** Data shown follows **

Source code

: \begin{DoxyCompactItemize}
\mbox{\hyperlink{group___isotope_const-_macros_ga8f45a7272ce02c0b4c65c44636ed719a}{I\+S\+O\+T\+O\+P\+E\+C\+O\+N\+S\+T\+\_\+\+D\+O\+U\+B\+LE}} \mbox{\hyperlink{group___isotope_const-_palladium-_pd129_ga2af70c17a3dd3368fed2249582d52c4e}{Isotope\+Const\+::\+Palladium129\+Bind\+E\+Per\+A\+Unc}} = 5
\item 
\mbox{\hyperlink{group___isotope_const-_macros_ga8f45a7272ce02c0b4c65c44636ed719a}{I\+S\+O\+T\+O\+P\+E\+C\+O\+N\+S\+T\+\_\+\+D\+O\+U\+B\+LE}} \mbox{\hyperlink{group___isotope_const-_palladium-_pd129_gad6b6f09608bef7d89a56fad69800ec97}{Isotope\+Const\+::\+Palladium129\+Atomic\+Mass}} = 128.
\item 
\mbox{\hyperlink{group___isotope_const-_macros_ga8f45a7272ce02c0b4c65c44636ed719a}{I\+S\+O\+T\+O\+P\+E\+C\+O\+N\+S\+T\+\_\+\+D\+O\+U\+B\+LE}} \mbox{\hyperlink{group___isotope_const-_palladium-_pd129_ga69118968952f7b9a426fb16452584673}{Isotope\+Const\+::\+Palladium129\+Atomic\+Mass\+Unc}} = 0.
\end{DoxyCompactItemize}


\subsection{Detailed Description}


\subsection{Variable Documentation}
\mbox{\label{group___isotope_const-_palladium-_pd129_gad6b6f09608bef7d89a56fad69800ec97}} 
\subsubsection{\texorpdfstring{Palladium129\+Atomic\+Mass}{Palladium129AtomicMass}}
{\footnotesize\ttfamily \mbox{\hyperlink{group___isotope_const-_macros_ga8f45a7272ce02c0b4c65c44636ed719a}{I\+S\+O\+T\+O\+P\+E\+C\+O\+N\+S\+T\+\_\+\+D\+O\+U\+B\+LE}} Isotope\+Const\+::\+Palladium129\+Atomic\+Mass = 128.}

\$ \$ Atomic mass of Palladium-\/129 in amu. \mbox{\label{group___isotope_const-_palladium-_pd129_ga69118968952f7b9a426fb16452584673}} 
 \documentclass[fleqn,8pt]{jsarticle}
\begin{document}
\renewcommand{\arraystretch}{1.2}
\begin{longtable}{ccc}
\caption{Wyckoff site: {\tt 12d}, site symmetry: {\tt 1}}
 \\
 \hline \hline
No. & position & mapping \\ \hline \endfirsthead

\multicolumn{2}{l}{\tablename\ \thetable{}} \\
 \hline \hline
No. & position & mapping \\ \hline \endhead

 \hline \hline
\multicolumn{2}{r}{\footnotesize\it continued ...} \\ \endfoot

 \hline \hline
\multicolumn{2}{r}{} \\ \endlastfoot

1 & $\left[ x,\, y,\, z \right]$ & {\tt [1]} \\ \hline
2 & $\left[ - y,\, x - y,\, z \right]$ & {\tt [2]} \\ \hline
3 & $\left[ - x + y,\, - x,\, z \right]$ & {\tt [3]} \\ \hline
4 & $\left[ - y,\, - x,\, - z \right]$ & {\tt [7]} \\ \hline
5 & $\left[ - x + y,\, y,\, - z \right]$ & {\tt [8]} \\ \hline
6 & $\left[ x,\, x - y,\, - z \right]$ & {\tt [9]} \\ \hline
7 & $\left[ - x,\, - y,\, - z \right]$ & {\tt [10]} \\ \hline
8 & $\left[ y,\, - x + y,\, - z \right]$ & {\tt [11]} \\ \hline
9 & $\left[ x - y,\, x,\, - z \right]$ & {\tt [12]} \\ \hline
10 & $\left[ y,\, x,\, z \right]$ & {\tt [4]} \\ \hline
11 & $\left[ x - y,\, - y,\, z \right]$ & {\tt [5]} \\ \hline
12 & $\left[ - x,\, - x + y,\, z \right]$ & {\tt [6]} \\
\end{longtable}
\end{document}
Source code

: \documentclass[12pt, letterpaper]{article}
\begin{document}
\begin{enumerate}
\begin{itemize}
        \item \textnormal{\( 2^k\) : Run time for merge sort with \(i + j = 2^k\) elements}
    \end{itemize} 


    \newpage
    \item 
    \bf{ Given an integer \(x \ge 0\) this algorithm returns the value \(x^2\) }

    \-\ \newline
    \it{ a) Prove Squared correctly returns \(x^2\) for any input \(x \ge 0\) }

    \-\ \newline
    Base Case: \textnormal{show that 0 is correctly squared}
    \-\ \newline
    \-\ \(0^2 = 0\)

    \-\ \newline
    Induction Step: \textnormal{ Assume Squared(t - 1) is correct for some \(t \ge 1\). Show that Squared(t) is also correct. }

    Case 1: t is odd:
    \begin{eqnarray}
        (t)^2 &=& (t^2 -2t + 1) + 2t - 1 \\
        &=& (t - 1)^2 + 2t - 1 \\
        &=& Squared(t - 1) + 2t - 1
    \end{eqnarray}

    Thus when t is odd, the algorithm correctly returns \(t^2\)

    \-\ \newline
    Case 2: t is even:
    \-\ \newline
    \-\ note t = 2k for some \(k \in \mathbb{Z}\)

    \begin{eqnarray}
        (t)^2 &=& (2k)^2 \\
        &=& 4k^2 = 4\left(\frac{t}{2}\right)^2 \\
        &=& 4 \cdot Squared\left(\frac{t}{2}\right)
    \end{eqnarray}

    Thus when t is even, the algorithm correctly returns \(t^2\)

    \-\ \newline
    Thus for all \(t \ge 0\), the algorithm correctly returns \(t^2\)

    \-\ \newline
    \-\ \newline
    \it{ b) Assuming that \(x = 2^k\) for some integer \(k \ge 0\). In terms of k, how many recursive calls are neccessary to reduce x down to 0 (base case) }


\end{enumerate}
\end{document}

** End of Data shown **

◆ What to work on ◆
In the records above, how many lines contain the word "footnotesize"? Give the number alone.

◆ Exercise answer ◆
2